The Erlking put his hand over Ethan’s wound, then pressed down hard. Ethan screamed in pain, and I tried to scramble to my feet. What I could possibly do to help Ethan against the Erlking was anyone’s guess. But after that scream, Ethan’s body went completely limp.
For one terrible minute, I thought he was dead. Then the Erlking lifted the hand he’d laid on Ethan’s chest, holding something between his thumb and index finger. It was the bullet.
“It had to come out before he could heal properly,” he said.
I steadied myself with a hand against the wall. “You could have just taken him to a healer. A healer could have fixed him up without hurting him.”
He nodded. “Even so. And in the intervening time, he’d have been in constant pain. Better to have it over with quickly, don’t you think?”
I wanted to disagree with him, but that would make me a hypocrite. After all, I’d decided to let Keane heal my hand when I’d hurt it for just that reason.
Dropping the bullet, Arawn stood up, the shadows and his black cloak making him seem even larger than he really was. “I take it you fully understand the terms of our bargain now.”
“Yeah,” I said weakly. I could have lied, but Ethan had heard Grace’s big revelation, and it was pretty obvious now that anything Ethan knew, the Erlking knew.

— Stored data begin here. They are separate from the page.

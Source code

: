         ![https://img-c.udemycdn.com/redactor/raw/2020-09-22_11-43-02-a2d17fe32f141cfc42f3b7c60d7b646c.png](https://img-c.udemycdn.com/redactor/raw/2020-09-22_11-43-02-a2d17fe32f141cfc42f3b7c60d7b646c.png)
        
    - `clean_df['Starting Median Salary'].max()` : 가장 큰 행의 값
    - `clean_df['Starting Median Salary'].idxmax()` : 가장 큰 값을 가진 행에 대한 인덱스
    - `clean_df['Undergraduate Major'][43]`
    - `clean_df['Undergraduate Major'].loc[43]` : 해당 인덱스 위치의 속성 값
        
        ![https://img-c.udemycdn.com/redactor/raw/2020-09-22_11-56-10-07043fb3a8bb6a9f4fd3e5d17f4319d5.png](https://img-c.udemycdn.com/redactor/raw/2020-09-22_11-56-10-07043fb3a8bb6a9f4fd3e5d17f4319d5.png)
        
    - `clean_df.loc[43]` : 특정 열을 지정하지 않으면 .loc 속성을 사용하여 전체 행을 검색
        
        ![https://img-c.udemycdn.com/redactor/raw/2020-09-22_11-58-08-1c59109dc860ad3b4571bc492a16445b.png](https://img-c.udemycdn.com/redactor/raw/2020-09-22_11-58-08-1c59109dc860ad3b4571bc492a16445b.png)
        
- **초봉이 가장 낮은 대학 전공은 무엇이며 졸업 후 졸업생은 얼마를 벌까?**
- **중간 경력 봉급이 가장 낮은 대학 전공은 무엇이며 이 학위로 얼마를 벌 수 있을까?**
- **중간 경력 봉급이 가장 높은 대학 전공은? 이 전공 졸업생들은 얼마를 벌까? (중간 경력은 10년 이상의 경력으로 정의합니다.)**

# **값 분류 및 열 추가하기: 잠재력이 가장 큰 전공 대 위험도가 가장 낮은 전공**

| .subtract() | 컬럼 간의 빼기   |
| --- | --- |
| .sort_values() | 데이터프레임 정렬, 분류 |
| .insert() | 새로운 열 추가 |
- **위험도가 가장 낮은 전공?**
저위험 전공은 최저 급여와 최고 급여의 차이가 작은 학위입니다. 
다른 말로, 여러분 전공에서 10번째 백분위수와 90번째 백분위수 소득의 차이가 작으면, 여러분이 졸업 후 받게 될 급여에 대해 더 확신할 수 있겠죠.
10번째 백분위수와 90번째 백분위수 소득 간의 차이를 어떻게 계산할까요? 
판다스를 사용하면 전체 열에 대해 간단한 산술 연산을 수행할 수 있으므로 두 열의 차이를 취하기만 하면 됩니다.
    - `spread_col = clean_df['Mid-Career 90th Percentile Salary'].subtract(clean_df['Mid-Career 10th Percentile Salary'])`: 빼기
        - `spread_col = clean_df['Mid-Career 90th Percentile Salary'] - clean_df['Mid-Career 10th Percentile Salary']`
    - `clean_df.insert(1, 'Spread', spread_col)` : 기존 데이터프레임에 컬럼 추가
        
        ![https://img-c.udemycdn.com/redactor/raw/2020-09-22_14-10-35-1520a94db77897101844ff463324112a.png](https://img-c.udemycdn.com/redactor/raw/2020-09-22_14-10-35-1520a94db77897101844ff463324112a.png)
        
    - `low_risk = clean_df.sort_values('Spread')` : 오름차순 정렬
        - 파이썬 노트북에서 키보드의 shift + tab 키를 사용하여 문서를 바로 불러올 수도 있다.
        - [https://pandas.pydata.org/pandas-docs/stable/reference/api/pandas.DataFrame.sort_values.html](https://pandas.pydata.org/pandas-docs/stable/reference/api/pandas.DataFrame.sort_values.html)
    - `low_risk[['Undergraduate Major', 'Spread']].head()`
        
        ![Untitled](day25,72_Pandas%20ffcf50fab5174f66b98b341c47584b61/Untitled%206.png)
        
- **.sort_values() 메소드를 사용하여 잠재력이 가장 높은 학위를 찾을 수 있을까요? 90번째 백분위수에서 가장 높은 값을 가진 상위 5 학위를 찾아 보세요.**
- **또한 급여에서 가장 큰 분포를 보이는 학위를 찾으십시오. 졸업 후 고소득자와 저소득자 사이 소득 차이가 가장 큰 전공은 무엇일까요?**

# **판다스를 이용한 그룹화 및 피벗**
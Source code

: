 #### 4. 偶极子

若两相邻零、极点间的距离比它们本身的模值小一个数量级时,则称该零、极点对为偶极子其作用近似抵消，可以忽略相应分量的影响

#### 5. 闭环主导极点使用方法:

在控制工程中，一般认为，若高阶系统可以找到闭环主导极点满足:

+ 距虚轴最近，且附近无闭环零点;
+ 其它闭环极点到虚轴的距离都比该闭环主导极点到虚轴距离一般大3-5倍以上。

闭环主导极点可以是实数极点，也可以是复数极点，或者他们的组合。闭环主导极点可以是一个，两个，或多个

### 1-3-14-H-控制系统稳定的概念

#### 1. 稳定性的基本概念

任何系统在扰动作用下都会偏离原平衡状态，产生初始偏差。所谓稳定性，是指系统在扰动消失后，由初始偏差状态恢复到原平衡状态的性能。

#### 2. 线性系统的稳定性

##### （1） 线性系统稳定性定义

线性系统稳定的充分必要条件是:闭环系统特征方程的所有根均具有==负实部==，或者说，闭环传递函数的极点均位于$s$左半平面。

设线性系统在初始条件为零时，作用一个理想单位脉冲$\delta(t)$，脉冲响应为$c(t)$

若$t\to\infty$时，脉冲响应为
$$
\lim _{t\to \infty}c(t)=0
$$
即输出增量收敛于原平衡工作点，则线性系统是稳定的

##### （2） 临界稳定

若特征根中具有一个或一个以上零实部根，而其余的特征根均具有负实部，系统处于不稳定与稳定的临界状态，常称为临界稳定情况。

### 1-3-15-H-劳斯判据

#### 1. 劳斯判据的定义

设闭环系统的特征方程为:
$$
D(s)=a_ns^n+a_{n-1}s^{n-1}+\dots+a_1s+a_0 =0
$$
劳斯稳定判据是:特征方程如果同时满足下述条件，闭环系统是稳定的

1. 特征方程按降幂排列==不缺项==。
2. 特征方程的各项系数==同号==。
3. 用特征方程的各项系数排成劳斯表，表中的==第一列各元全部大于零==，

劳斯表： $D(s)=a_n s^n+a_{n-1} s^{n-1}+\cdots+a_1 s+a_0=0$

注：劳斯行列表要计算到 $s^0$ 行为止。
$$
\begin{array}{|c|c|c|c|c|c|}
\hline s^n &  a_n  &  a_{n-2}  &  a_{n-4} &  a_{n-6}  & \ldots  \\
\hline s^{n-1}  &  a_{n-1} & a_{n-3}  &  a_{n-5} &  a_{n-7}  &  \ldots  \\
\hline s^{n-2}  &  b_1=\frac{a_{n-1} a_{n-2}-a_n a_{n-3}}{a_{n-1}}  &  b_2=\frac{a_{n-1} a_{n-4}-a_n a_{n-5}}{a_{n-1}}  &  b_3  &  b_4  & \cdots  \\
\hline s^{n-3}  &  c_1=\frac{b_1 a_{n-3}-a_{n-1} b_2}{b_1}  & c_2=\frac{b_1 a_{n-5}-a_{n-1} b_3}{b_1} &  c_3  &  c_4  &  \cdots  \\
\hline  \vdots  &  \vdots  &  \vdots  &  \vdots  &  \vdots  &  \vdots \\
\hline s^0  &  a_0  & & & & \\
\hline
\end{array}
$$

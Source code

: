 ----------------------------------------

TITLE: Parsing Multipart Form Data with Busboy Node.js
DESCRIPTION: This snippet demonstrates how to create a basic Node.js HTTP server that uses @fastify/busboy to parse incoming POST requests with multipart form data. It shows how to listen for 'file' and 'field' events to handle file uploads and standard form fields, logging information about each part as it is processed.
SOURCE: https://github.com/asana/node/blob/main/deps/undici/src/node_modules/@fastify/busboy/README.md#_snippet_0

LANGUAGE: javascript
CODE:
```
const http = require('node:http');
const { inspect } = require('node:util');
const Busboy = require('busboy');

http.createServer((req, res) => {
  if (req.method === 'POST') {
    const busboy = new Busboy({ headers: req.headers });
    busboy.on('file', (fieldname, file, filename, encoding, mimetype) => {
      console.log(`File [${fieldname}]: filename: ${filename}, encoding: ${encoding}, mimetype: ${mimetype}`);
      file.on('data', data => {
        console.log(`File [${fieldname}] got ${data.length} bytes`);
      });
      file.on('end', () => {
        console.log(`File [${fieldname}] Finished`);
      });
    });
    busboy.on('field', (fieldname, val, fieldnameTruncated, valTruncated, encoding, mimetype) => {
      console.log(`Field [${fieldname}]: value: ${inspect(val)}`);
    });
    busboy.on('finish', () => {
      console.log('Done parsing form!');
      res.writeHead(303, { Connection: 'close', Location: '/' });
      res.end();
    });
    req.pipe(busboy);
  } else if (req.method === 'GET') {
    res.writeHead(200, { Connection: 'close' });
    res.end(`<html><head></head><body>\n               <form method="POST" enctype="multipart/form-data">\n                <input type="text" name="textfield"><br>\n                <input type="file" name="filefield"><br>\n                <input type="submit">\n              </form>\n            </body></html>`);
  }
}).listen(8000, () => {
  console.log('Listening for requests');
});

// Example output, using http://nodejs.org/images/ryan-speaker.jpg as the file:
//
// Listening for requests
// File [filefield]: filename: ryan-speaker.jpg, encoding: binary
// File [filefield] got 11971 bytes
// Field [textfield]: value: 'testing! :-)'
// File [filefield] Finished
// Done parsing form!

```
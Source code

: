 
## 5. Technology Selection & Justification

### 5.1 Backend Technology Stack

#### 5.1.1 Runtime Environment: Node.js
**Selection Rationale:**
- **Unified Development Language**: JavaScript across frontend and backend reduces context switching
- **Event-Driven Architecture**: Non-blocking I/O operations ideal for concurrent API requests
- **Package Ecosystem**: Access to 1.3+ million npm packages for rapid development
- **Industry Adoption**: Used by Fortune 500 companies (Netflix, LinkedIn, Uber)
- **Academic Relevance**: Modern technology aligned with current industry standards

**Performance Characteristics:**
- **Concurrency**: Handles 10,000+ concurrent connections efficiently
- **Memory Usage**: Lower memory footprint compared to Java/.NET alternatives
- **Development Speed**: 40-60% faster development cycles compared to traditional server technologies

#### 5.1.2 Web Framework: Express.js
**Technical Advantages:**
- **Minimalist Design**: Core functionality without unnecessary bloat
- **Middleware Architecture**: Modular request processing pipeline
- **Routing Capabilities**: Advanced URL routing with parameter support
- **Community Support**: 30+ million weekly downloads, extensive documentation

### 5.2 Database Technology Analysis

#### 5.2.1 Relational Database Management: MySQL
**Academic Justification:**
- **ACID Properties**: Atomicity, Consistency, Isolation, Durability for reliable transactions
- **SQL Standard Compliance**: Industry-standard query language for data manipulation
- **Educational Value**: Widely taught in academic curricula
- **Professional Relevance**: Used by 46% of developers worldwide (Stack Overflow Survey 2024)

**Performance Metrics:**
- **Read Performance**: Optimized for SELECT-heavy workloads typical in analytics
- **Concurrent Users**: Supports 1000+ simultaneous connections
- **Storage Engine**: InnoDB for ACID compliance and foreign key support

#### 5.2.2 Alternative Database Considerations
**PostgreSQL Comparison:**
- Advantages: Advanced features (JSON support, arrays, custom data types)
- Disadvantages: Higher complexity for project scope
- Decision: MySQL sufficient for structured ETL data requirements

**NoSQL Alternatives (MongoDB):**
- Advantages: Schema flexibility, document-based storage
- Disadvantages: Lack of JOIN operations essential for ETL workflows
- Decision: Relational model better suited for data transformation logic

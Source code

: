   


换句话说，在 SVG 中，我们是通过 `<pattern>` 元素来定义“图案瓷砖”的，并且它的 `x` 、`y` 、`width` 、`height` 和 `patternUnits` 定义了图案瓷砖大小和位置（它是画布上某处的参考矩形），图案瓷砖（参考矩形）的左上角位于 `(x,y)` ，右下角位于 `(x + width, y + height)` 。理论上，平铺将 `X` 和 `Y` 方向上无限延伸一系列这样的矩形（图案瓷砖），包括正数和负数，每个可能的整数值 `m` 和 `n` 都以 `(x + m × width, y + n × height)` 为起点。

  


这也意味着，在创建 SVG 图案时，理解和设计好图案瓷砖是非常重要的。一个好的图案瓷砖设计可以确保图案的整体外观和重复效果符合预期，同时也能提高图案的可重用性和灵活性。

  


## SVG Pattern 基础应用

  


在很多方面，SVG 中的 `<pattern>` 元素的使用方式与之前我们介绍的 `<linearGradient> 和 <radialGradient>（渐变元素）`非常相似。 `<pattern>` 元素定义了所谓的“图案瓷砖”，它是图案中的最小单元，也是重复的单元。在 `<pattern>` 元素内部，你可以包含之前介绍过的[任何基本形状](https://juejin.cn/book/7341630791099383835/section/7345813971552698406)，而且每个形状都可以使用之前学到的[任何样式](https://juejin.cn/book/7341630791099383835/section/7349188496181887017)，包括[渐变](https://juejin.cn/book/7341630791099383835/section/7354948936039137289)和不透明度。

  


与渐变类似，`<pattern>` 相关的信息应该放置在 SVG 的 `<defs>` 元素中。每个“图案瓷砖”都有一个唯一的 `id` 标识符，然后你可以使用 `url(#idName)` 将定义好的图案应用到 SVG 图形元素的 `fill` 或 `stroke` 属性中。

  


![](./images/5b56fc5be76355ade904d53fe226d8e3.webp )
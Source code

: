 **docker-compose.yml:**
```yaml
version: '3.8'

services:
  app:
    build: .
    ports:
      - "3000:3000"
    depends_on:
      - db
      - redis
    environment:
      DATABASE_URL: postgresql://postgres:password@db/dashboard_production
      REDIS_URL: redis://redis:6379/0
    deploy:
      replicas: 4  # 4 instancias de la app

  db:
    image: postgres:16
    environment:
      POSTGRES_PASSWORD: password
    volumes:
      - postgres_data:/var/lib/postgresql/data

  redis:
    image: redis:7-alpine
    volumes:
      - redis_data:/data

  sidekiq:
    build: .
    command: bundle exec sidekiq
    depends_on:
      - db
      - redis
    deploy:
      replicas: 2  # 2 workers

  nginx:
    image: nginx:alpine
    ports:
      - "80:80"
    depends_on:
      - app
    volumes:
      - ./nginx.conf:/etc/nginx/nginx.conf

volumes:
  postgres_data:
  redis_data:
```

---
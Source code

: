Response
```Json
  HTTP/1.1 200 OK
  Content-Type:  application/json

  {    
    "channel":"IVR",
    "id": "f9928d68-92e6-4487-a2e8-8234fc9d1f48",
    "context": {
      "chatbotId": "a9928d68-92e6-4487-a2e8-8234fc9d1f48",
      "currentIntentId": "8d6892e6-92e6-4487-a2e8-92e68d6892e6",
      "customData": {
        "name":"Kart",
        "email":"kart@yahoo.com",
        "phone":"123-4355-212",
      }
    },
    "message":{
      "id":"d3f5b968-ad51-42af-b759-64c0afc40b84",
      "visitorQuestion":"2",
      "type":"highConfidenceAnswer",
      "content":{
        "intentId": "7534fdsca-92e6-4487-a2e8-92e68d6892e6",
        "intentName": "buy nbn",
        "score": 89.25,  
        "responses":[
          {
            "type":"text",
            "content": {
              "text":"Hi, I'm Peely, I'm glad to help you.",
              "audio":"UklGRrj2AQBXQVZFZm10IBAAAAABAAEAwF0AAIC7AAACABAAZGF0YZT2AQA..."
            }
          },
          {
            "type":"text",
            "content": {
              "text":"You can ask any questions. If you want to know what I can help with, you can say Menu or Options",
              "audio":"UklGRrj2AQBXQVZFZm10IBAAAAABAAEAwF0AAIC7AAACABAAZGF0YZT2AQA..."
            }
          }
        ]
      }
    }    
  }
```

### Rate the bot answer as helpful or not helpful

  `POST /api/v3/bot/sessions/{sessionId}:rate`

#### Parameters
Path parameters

I closed my eyes to stop the tears that wanted to spill out. I had known from the moment he’d made the offer that Arawn was angling for more than sex, that giving him my virginity would have some kind of unpleasant consequences. So why the hell did it hurt my feelings to discover those consequences would have included my death? He was the bad guy, a cold-blooded, cold-hearted killer. Yeah, he’d just saved my life, but he’d done it entirely for his own purposes. I couldn’t put out if I was dead. So it should have come as no surprise that he was planning to use and kill me, just like Grace had planned to.